▸ **Problem statement**
In the records, find every line with the word "Latent" and copy it out.
========================================================================
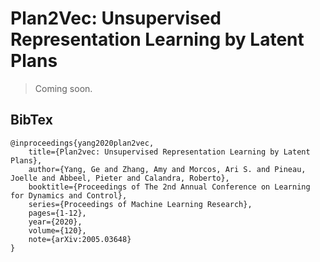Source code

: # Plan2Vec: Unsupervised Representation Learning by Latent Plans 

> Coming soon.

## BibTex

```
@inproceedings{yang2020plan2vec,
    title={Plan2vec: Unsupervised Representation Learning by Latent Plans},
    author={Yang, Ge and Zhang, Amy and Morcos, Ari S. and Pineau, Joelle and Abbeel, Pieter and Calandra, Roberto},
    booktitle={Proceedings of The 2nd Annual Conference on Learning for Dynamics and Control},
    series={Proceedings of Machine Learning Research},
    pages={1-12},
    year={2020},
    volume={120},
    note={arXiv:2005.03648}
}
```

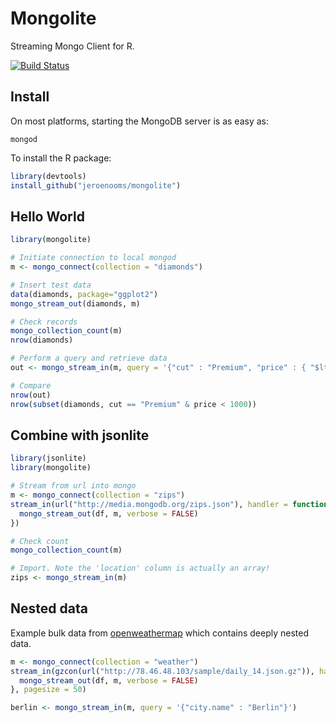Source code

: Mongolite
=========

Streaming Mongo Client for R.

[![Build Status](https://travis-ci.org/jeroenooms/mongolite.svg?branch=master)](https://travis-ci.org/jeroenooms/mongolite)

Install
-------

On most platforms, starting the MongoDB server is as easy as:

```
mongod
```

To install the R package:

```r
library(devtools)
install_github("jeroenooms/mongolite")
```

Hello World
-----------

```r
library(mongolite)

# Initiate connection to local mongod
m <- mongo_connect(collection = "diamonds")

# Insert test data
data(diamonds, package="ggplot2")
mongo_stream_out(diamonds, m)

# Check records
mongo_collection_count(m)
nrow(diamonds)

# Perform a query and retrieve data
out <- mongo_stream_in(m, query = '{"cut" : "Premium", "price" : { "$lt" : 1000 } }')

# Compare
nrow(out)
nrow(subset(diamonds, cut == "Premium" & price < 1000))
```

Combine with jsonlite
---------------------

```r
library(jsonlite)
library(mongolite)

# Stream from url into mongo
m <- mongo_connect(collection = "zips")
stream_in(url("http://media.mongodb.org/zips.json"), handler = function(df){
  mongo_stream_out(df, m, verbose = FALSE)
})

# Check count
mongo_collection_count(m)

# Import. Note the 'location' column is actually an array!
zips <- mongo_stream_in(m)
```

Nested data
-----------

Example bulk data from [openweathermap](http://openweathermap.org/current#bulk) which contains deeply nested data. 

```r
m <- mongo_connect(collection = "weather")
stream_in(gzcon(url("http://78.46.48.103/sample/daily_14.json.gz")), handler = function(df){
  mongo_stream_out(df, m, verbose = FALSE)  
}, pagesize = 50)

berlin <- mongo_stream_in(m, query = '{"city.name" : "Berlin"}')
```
========================================================================
▸ **Problem solution**
: # Plan2Vec: Unsupervised Representation Learning by Latent Plans 
    title={Plan2vec: Unsupervised Representation Learning by Latent Plans},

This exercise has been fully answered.